Segment Start: Information provided
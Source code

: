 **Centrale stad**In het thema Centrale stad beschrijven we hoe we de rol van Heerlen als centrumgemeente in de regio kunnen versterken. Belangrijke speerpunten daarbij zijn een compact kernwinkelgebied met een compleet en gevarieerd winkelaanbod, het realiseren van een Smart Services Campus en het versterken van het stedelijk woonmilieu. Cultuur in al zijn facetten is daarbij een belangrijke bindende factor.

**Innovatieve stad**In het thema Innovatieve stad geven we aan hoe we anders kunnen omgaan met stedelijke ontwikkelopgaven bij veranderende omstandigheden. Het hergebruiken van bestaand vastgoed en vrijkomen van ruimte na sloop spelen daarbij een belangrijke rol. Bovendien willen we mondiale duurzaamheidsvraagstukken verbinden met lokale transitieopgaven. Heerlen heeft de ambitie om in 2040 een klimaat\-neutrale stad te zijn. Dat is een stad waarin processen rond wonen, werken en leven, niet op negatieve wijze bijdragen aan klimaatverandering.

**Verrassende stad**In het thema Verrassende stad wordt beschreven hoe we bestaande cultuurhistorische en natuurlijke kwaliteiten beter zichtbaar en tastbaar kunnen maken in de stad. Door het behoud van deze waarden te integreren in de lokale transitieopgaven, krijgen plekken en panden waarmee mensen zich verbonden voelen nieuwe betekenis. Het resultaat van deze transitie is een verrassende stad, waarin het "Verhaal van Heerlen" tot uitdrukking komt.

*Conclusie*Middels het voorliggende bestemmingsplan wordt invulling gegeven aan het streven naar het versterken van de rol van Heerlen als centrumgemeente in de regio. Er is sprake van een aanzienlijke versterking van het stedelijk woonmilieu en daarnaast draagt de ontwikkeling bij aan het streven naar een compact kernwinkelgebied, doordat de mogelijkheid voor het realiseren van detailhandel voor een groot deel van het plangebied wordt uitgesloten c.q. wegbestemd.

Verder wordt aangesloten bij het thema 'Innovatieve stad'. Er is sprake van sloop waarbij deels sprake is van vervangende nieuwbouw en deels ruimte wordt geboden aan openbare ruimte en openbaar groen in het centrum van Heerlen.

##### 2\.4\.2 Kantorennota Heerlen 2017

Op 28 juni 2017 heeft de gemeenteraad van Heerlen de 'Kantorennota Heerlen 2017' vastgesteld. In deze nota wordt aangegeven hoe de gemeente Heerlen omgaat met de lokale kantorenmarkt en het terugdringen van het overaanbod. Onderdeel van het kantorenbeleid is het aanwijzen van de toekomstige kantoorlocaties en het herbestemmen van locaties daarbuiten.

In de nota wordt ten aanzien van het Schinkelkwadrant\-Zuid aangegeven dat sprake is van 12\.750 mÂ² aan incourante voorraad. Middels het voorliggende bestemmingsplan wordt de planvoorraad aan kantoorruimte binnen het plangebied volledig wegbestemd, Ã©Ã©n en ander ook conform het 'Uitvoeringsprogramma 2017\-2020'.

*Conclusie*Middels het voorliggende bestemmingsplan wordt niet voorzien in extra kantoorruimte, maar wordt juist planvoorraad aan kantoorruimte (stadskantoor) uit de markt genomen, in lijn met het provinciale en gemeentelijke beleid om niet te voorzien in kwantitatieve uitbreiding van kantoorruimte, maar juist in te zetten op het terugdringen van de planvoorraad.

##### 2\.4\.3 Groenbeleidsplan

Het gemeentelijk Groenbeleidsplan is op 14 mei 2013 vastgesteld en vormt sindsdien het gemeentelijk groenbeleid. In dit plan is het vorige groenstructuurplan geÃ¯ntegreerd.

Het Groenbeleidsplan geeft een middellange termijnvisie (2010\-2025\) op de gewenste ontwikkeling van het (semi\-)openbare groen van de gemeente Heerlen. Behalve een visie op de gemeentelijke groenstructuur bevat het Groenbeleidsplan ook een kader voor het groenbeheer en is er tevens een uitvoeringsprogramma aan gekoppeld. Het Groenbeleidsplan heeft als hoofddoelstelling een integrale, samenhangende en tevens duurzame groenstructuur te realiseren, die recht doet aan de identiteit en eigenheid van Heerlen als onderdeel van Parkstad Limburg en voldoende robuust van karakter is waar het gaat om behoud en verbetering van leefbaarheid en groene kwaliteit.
Segment End: Information provided
Problem details
An exact copy of the lines above, from the one containing "##### 2\.4\.3 Groenbeleidsplan" through the one containing "Het gemeentelijk Groenbeleidsplan", is the whole of the answer.

Written response
##### 2\.4\.3 Groenbeleidsplan

Het gemeentelijk Groenbeleidsplan is op 14 mei 2013 vastgesteld en vormt sindsdien het gemeentelijk groenbeleid. In dit plan is het vorige groenstructuurplan geÃ¯ntegreerd.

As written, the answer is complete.